• [Exercise goal]
Scan the material for the word "provided" and copy each line where it occurs.

Information given below:

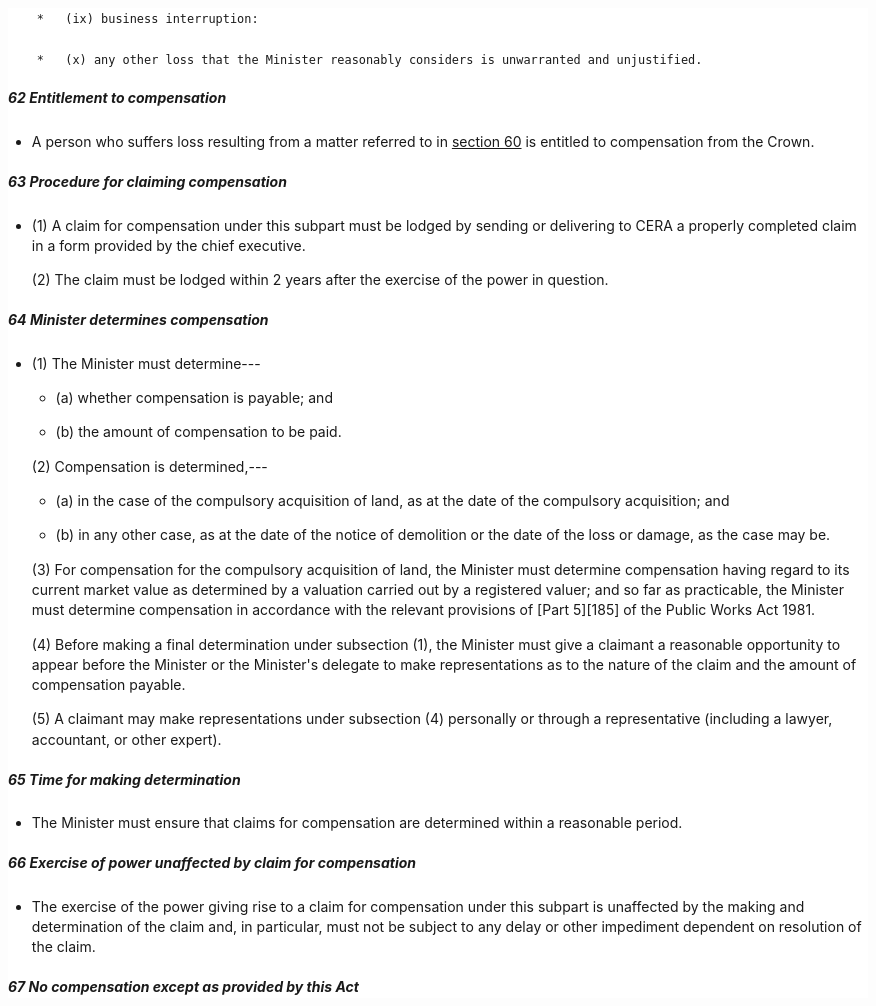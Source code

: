         *   (ix) business interruption:
        
        *   (x) any other loss that the Minister reasonably considers is unwarranted and unjustified.
        
        
    
    

##### 62 Entitlement to compensation
    
*   A person who suffers loss resulting from a matter referred to in [section 60][76] is entitled to compensation from the Crown.

##### 63 Procedure for claiming compensation
    
*   (1) A claim for compensation under this subpart must be lodged by sending or delivering to CERA a properly completed claim in a form provided by the chief executive.
    
    (2) The claim must be lodged within 2 years after the exercise of the power in question.

##### 64 Minister determines compensation
    
*   (1) The Minister must determine---
        
    *   (a) whether compensation is payable; and
    
    *   (b) the amount of compensation to be paid.
    
    (2) Compensation is determined,---
        
    *   (a) in the case of the compulsory acquisition of land, as at the date of the compulsory acquisition; and
    
    *   (b) in any other case, as at the date of the notice of demolition or the date of the loss or damage, as the case may be.
    
    (3) For compensation for the compulsory acquisition of land, the Minister must determine compensation having regard to its current market value as determined by a valuation carried out by a registered valuer; and so far as practicable, the Minister must determine compensation in accordance with the relevant provisions of [Part 5][185] of the Public Works Act 1981\.
    
    (4) Before making a final determination under subsection (1), the Minister must give a claimant a reasonable opportunity to appear before the Minister or the Minister's delegate to make representations as to the nature of the claim and the amount of compensation payable.
    
    (5) A claimant may make representations under subsection (4) personally or through a representative (including a lawyer, accountant, or other expert).

##### 65 Time for making determination
    
*   The Minister must ensure that claims for compensation are determined within a reasonable period.

##### 66 Exercise of power unaffected by claim for compensation
    
*   The exercise of the power giving rise to a claim for compensation under this subpart is unaffected by the making and determination of the claim and, in particular, must not be subject to any delay or other impediment dependent on resolution of the claim.

##### 67 No compensation except as provided by this Act
    

[0]: http://www.legislation.govt.nz/act/public/2011/0012/latest/link.aspx?id=DLM195466
[1]: http://www.legislation.govt.nz/act/public/2011/0012/latest/whole.html#DLM3653525
[2]: http://www.legislation.govt.nz/act/public/2011/0012/latest/whole.html#DLM3653526
[3]: http://www.legislation.govt.nz/act/public/2011/0012/latest/whole.html#DLM3653527
[4]: http://www.legislation.govt.nz/act/public/2011/0012/latest/whole.html#DLM3570800
[5]: http://www.legislation.govt.nz/act/public/2011/0012/latest/whole.html#DLM3570801
[6]: http://www.legislation.govt.nz/act/public/2011/0012/latest/whole.html#DLM3570824
[7]: http://www.legislation.govt.nz/act/public/2011/0012/latest/whole.html#DLM3653575
[8]: http://www.legislation.govt.nz/act/public/2011/0012/latest/whole.html#DLM3653576
[9]: http://www.legislation.govt.nz/act/public/2011/0012/latest/whole.html#DLM3653577
[10]: http://www.legislation.govt.nz/act/public/2011/0012/latest/whole.html#DLM3653578
[11]: http://www.legislation.govt.nz/act/public/2011/0012/latest/whole.html#DLM3653579
[12]: http://www.legislation.govt.nz/act/public/2011/0012/latest/whole.html#DLM3653580
[13]: http://www.legislation.govt.nz/act/public/2011/0012/latest/whole.html#DLM3653581
[14]: http://www.legislation.govt.nz/act/public/2011/0012/latest/whole.html#DLM3653582
[15]: http://www.legislation.govt.nz/act/public/2011/0012/latest/whole.html#DLM3653583
[16]: http://www.legislation.govt.nz/act/public/2011/0012/latest/whole.html#DLM3653584
[17]: http://www.legislation.govt.nz/act/public/2011/0012/latest/whole.html#DLM3653585
[18]: http://www.legislation.govt.nz/act/public/2011/0012/latest/whole.html#DLM3653586
[19]: http://www.legislation.govt.nz/act/public/2011/0012/latest/whole.html#DLM3653587
[20]: http://www.legislation.govt.nz/act/public/2011/0012/latest/whole.html#DLM3653588
[21]: http://www.legislation.govt.nz/act/public/2011/0012/latest/whole.html#DLM3653589
[22]: http://www.legislation.govt.nz/act/public/2011/0012/latest/whole.html#DLM3653590
[23]: http://www.legislation.govt.nz/act/public/2011/0012/latest/whole.html#DLM3653591
[24]: http://www.legislation.govt.nz/act/public/2011/0012/latest/whole.html#DLM3653592
[25]: http://www.legislation.govt.nz/act/public/2011/0012/latest/whole.html#DLM3653594
[26]: http://www.legislation.govt.nz/act/public/2011/0012/latest/whole.html#DLM3653595
[27]: http://www.legislation.govt.nz/act/public/2011/0012/latest/whole.html#DLM3666752
[28]: http://www.legislation.govt.nz/act/public/2011/0012/latest/whole.html#DLM3653596
[29]: http://www.legislation.govt.nz/act/public/2011/0012/latest/whole.html#DLM3653597
[30]: http://www.legislation.govt.nz/act/public/2011/0012/latest/whole.html#DLM3653598
[31]: http://www.legislation.govt.nz/act/public/2011/0012/latest/whole.html#DLM3653599
[32]: http://www.legislation.govt.nz/act/public/2011/0012/latest/whole.html#DLM3653600
[33]: http://www.legislation.govt.nz/act/public/2011/0012/latest/whole.html#DLM3653601
[34]: http://www.legislation.govt.nz/act/public/2011/0012/latest/whole.html#DLM3653602
[35]: http://www.legislation.govt.nz/act/public/2011/0012/latest/whole.html#DLM3653603
[36]: http://www.legislation.govt.nz/act/public/2011/0012/latest/whole.html#DLM3653604
[37]: http://www.legislation.govt.nz/act/public/2011/0012/latest/whole.html#DLM3653605
[38]: http://www.legislation.govt.nz/act/public/2011/0012/latest/whole.html#DLM3653606
[39]: http://www.legislation.govt.nz/act/public/2011/0012/latest/whole.html#DLM3653607
[40]: http://www.legislation.govt.nz/act/public/2011/0012/latest/whole.html#DLM3653608
[41]: http://www.legislation.govt.nz/act/public/2011/0012/latest/whole.html#DLM3653609
[42]: http://www.legislation.govt.nz/act/public/2011/0012/latest/whole.html#DLM3653610
[43]: http://www.legislation.govt.nz/act/public/2011/0012/latest/whole.html#DLM3653611
[44]: http://www.legislation.govt.nz/act/public/2011/0012/latest/whole.html#DLM3653612
[45]: http://www.legislation.govt.nz/act/public/2011/0012/latest/whole.html#DLM3653613
[46]: http://www.legislation.govt.nz/act/public/2011/0012/latest/whole.html#DLM3653614
[47]: http://www.legislation.govt.nz/act/public/2011/0012/latest/whole.html#DLM3653615
[48]: http://www.legislation.govt.nz/act/public/2011/0012/latest/whole.html#DLM3653616
[49]: http://www.legislation.govt.nz/act/public/2011/0012/latest/whole.html#DLM3653617
[50]: http://www.legislation.govt.nz/act/public/2011/0012/latest/whole.html#DLM3653618
[51]: http://www.legislation.govt.nz/act/public/2011/0012/latest/whole.html#DLM3653619
[52]: http://www.legislation.govt.nz/act/public/2011/0012/latest/whole.html#DLM3653620
[53]: http://www.legislation.govt.nz/act/public/2011/0012/latest/whole.html#DLM3653621
[54]: http://www.legislation.govt.nz/act/public/2011/0012/latest/whole.html#DLM3653622
[55]: http://www.legislation.govt.nz/act/public/2011/0012/latest/whole.html#DLM3653623
[56]: http://www.legislation.govt.nz/act/public/2011/0012/latest/whole.html#DLM3653624
[57]: http://www.legislation.govt.nz/act/public/2011/0012/latest/whole.html#DLM3653625
[58]: http://www.legislation.govt.nz/act/public/2011/0012/latest/whole.html#DLM3653626
[59]: http://www.legislation.govt.nz/act/public/2011/0012/latest/whole.html#DLM3653627
[60]: http://www.legislation.govt.nz/act/public/2011/0012/latest/whole.html#DLM3653628
[61]: http://www.legislation.govt.nz/act/public/2011/0012/latest/whole.html#DLM3653629
[62]: http://www.legislation.govt.nz/act/public/2011/0012/latest/whole.html#DLM3653630
[63]: http://www.legislation.govt.nz/act/public/2011/0012/latest/whole.html#DLM3653631
[64]: http://www.legislation.govt.nz/act/public/2011/0012/latest/whole.html#DLM3653632
[65]: http://www.legislation.govt.nz/act/public/2011/0012/latest/whole.html#DLM3666753
[66]: http://www.legislation.govt.nz/act/public/2011/0012/latest/whole.html#DLM3653633
[67]: http://www.legislation.govt.nz/act/public/2011/0012/latest/whole.html#DLM3666754
[68]: http://www.legislation.govt.nz/act/public/2011/0012/latest/whole.html#DLM3653635
[69]: http://www.legislation.govt.nz/act/public/2011/0012/latest/whole.html#DLM3653636
[70]: http://www.legislation.govt.nz/act/public/2011/0012/latest/whole.html#DLM3653637
[71]: http://www.legislation.govt.nz/act/public/2011/0012/latest/whole.html#DLM3653638
[72]: http://www.legislation.govt.nz/act/public/2011/0012/latest/whole.html#DLM3653639
[73]: http://www.legislation.govt.nz/act/public/2011/0012/latest/whole.html#DLM3653640
[74]: http://www.legislation.govt.nz/act/public/2011/0012/latest/whole.html#DLM3653641
[75]: http://www.legislation.govt.nz/act/public/2011/0012/latest/whole.html#DLM3653642
[76]: http://www.legislation.govt.nz/act/public/2011/0012/latest/whole.html#DLM3653643
[77]: http://www.legislation.govt.nz/act/public/2011/0012/latest/whole.html#DLM3653644
[78]: http://www.legislation.govt.nz/act/public/2011/0012/latest/whole.html#DLM3653646
[79]: http://www.legislation.govt.nz/act/public/2011/0012/latest/whole.html#DLM3653647
[80]: http://www.legislation.govt.nz/act/public/2011/0012/latest/whole.html#DLM3653648
[81]: http://www.legislation.govt.nz/act/public/2011/0012/latest/whole.html#DLM3653649
[82]: http://www.legislation.govt.nz/act/public/2011/0012/latest/whole.html#DLM3653650
[83]: http://www.legislation.govt.nz/act/public/2011/0012/latest/whole.html#DLM3653651
[84]: http://www.legislation.govt.nz/act/public/2011/0012/latest/whole.html#DLM3653652
[85]: http://www.legislation.govt.nz/act/public/2011/0012/latest/whole.html#DLM3653653
[86]: http://www.legislation.govt.nz/act/public/2011/0012/latest/whole.html#DLM3653654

End of Information given.

• [Exercise result]
*   (1) A claim for compensation under this subpart must be lodged by sending or delivering to CERA a properly completed claim in a form provided by the chief executive.
##### 67 No compensation except as provided by this Act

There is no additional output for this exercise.